Psaume dans la ville

S'arrêter, goûter une parole

Alléluia !

Quand Israël sortit d'Égypte,
et Jacob, de chez un peuple étranger,
Juda fut pour Dieu un sanctuaire,
Israël devint son domaine.

La mer voit et s'enfuit,
le Jourdain retourne en arrière.
Comme des béliers, bondissent les montagnes,
et les collines, comme des agneaux.


Qu'as-tu, mer, à t'enfuir,
Jourdain, à retourner en arrière ?
Montagnes, pourquoi bondir comme des béliers,
collines, comme des agneaux ?

Tremble, terre, devant le Maître,
devant la face du Dieu de Jacob,
lui qui change le rocher en source
et la pierre en fontaine !

Frère Philippe Verdin

Méditation

Frère Philippe Verdin

Si les collines bondissent comme des agneaux, à plus forte raison devons-nous bondir et danser de joie quand le Seigneur passe ! Le roi David a dansé, sauté et tourbillonné quand l’arche de Dieu est entrée dans sa ville (*). Nos célébrations sont souvent un peu trop compassées. Bien sûr il y a un temps pour tout. Le temps du Carême ou le temps du deuil pour se recueillir et prier gravement, mais aussi le temps de Pâques et le dimanche pour sauter de joie. Quand Dieu est là, quand l’Esprit Saint s’empare de nous, on devrait avoir envie de chanter et de danser, de bondir et de faire des pirouettes. Quand on a la chance de vivre dans une communauté de croyants qui partagent le même amour et qui se portent les uns les autres dans la prière et la communion des saints, qui boivent le même vin de liesse et rompent ensemble le pain de la vie, la joie et l’allégresse devraient être capables de repousser pour un moment les soucis et les peines.

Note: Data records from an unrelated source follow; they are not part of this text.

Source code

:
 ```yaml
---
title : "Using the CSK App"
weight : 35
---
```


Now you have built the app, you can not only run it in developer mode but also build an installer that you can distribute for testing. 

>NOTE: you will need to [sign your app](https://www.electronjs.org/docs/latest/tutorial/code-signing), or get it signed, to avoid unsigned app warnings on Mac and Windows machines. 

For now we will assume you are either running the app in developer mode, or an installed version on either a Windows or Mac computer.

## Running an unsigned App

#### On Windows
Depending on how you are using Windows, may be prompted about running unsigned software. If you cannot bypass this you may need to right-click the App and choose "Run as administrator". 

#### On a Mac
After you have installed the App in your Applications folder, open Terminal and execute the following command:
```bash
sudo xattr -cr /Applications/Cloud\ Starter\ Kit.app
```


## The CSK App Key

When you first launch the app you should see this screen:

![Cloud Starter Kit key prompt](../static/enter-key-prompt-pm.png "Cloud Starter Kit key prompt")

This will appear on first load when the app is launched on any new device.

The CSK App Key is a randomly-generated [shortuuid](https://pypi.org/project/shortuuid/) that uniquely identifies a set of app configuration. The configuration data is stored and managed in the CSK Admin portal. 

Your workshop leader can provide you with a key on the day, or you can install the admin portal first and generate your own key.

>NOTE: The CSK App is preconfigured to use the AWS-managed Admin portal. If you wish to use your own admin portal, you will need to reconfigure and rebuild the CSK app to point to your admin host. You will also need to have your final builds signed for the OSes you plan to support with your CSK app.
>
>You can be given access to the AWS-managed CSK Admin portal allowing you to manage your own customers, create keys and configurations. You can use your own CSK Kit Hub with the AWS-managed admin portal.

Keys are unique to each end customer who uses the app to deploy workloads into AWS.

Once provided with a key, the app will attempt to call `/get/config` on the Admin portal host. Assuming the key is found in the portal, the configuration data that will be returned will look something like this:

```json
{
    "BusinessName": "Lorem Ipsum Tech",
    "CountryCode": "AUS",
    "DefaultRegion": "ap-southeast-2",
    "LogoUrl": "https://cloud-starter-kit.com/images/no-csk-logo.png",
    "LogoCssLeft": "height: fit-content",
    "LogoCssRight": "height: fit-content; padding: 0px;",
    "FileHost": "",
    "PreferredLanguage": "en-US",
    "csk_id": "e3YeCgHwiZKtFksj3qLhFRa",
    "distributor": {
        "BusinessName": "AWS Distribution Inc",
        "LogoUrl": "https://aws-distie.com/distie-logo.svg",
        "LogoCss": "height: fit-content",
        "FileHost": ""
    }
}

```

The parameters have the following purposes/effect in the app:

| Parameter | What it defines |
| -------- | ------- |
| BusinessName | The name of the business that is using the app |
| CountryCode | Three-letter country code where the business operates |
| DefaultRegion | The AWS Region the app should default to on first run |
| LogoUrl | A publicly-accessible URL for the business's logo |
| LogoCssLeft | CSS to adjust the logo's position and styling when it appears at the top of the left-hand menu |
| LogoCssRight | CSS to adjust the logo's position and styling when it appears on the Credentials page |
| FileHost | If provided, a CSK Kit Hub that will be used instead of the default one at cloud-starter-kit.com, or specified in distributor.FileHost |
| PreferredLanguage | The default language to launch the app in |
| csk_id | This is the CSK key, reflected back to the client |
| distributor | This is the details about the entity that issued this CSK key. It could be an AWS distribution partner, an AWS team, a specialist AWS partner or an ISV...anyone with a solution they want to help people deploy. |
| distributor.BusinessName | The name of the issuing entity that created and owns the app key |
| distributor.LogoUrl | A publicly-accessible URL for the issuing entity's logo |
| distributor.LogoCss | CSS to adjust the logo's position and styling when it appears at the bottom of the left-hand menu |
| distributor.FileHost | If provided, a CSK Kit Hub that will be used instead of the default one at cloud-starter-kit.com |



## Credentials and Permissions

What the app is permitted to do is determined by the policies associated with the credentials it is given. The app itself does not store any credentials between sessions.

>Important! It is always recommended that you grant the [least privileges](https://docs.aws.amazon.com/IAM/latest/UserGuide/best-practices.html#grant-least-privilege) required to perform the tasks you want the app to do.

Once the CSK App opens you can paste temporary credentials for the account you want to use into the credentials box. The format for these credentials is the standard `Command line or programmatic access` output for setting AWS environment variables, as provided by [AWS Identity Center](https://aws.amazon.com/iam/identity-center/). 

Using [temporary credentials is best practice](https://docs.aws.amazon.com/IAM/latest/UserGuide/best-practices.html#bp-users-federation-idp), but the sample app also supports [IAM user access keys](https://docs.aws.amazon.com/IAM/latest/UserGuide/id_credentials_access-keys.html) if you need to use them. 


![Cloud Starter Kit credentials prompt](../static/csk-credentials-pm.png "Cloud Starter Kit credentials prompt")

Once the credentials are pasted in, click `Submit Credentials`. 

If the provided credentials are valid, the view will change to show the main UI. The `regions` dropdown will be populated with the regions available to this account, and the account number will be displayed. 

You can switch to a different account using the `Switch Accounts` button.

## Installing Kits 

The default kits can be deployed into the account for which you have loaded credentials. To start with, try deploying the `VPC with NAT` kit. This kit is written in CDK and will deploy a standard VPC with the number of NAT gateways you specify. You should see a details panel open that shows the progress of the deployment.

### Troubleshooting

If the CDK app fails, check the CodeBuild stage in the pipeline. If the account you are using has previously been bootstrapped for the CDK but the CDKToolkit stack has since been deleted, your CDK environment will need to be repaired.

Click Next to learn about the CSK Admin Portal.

La joie est un don de l’Esprit Saint. Il y a une joie grave, celle du Jeudi Saint et du dernier repas des moines de Tibhirine et il y a la joie un peu folle des Apôtres au soir de la Pentecôte. C’est la joie des naufragés qui voient enfin la chaloupe des secours souquer vers eux. C’est la joie des chrétiens sur le radeau du monde qui voient venir vers eux la voile de plein vent avec le Christ dans la barque. C’est la joie de Pierre au bord du lac qui se jette à l’eau quand il reconnaît Jésus sur le rivage (**). La messe devrait réserver un moment de joie partagée, entre le sérieux du sacrifice et la concentration à l’écoute des textes.
Que l’Esprit Saint nous offre dès maintenant la joie des bienheureux, ces saints qui dansent et bondissent au paradis dans les tableaux de Fra Angelico.



* deuxième livre de Samuel, chapitre 6, verset 16.